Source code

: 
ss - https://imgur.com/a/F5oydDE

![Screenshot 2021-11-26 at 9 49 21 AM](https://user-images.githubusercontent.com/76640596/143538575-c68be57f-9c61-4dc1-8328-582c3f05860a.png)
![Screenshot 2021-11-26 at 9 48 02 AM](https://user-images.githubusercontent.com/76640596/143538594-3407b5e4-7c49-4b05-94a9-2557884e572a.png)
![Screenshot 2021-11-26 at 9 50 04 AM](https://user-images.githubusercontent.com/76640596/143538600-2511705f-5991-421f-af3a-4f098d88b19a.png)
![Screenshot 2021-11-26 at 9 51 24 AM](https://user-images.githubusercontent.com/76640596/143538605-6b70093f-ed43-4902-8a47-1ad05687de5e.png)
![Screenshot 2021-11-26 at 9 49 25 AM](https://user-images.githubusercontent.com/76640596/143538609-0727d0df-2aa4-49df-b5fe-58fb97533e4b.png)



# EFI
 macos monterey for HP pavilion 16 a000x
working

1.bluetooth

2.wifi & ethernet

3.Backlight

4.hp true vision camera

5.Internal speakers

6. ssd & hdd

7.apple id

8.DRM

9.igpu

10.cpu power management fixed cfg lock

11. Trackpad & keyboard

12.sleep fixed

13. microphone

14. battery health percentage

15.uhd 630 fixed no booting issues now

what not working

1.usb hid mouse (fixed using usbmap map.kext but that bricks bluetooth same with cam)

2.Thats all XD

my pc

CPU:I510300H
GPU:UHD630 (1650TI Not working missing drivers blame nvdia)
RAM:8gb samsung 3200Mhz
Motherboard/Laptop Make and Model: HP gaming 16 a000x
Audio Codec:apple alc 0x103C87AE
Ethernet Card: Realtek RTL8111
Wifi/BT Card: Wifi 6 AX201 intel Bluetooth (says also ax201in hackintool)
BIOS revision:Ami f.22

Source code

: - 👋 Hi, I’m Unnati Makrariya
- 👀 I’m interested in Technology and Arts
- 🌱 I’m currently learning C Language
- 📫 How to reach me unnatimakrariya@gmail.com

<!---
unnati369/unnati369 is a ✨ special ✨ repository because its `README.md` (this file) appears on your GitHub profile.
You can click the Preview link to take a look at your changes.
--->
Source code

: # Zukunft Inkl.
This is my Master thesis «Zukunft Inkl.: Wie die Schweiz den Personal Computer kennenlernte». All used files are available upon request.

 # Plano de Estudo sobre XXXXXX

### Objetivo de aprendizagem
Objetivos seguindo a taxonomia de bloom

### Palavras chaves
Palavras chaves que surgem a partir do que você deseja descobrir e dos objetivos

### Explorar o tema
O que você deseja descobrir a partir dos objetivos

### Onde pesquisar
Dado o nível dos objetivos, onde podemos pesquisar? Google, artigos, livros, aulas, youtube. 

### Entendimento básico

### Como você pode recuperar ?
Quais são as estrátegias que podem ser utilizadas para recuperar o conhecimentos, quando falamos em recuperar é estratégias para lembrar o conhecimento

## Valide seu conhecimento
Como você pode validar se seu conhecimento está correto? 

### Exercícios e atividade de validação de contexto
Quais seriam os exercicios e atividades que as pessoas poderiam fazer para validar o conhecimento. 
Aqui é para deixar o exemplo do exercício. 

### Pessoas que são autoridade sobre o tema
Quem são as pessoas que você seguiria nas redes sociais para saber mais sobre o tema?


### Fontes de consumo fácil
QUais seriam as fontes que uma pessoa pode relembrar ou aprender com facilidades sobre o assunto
--
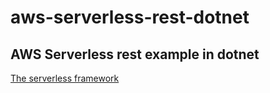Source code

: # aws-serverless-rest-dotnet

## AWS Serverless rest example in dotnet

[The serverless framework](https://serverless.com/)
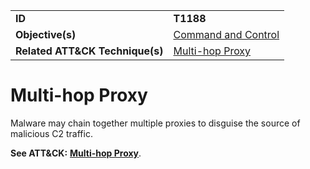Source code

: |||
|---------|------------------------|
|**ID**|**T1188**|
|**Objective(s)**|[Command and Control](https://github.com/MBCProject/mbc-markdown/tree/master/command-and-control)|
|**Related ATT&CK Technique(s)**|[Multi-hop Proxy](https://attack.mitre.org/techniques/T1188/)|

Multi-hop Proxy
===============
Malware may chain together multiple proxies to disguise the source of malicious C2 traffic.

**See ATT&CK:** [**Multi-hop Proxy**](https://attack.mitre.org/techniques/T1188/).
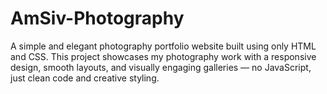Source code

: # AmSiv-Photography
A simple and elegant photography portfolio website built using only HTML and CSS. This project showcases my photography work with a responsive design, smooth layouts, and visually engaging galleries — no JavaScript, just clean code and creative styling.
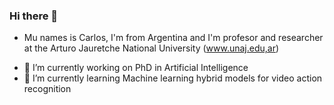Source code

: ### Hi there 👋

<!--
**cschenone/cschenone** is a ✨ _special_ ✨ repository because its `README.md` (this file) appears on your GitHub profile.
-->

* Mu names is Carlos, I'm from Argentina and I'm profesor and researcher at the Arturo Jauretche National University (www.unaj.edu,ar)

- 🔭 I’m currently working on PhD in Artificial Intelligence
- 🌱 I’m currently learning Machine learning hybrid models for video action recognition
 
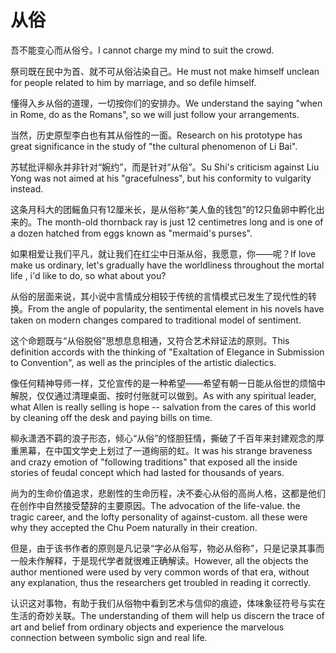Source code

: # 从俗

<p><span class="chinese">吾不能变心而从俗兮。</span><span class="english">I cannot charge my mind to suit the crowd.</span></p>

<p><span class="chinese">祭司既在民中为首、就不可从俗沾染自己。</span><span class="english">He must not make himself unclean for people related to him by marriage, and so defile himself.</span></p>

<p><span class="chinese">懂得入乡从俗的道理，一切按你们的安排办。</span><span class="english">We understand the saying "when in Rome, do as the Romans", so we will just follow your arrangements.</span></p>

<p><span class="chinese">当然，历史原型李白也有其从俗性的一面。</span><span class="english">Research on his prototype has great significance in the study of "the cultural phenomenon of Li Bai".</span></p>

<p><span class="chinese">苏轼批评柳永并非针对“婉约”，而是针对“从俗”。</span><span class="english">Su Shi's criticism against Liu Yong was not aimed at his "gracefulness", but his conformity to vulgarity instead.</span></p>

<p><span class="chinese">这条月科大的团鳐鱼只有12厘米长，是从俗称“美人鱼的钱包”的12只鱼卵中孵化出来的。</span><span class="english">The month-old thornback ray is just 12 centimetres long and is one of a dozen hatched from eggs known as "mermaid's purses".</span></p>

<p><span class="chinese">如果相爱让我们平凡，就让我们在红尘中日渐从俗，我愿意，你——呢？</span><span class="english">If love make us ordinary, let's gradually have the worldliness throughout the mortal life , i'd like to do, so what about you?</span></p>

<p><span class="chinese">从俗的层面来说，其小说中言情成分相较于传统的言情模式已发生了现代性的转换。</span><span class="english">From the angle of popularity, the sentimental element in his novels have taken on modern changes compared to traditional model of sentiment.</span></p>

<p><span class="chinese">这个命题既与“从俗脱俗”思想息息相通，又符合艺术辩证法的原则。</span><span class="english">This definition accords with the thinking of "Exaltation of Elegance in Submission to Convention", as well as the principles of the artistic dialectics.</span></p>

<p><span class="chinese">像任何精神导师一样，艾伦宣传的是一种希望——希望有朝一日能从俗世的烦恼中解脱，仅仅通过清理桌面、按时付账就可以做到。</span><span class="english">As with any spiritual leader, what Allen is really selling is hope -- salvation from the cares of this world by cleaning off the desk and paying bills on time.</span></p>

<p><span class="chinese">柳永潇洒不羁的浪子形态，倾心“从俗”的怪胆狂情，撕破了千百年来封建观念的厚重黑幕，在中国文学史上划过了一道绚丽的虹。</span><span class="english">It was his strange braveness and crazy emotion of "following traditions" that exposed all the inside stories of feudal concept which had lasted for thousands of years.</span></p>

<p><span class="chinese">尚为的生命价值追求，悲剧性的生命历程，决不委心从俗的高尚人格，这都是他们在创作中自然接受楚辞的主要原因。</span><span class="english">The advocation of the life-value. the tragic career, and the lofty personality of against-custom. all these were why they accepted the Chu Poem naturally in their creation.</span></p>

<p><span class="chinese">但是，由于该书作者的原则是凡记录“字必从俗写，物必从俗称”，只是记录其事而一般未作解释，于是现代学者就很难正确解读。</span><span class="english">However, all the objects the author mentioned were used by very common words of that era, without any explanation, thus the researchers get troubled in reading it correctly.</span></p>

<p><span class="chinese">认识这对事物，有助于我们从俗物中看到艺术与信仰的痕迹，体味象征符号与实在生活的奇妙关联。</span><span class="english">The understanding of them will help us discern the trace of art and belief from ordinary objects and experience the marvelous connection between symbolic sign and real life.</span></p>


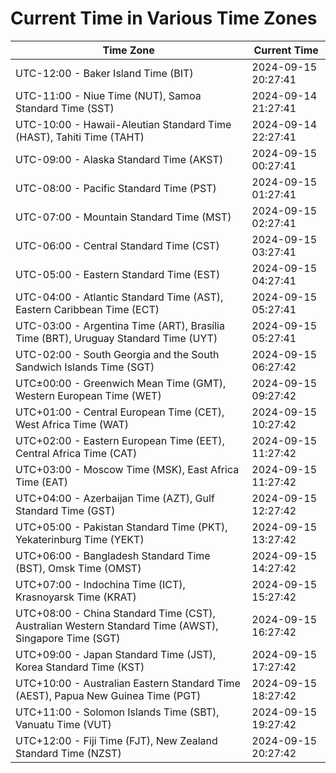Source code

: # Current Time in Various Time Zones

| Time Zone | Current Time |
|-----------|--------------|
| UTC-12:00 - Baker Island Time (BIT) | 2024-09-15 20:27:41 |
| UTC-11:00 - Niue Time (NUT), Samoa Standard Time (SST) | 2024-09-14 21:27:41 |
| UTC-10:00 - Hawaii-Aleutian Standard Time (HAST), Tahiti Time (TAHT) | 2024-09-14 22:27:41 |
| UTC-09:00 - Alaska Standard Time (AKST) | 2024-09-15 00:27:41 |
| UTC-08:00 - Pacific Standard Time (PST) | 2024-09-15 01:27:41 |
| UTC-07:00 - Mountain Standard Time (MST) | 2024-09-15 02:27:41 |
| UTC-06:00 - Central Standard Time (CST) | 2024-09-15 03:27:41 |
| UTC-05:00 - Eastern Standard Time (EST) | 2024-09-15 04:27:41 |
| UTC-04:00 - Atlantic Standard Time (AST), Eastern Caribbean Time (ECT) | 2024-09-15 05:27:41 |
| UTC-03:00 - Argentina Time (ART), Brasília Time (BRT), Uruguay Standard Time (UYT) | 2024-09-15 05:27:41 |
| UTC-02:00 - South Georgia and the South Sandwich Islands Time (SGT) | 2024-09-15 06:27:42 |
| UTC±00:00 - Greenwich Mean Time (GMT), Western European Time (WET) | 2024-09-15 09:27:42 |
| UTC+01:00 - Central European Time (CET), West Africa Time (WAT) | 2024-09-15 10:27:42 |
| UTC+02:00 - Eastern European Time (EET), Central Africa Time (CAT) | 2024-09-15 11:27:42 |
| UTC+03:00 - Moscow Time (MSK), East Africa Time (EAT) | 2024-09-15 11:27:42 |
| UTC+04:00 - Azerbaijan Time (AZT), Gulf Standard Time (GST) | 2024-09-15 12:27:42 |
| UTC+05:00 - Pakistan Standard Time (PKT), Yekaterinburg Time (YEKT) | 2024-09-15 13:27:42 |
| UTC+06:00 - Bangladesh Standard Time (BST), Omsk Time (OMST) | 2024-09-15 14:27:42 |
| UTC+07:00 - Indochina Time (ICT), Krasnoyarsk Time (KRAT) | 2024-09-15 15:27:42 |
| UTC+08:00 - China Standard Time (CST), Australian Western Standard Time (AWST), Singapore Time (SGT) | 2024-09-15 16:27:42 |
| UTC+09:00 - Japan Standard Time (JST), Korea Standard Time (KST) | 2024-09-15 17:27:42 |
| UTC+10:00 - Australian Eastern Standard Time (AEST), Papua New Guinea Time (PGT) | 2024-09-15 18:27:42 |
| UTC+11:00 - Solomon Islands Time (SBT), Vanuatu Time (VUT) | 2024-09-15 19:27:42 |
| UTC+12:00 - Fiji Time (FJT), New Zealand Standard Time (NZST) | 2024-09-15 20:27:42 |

## Task objective
Repeat, exactly as they stand above, the lines from the line with "2024-09-15 04:27:41 |" to the line with "2024-09-15 10:27:42 |", both lines included.

## Solution below
| UTC-05:00 - Eastern Standard Time (EST) | 2024-09-15 04:27:41 |
| UTC-04:00 - Atlantic Standard Time (AST), Eastern Caribbean Time (ECT) | 2024-09-15 05:27:41 |
| UTC-03:00 - Argentina Time (ART), Brasília Time (BRT), Uruguay Standard Time (UYT) | 2024-09-15 05:27:41 |
| UTC-02:00 - South Georgia and the South Sandwich Islands Time (SGT) | 2024-09-15 06:27:42 |
| UTC±00:00 - Greenwich Mean Time (GMT), Western European Time (WET) | 2024-09-15 09:27:42 |
| UTC+01:00 - Central European Time (CET), West Africa Time (WAT) | 2024-09-15 10:27:42 |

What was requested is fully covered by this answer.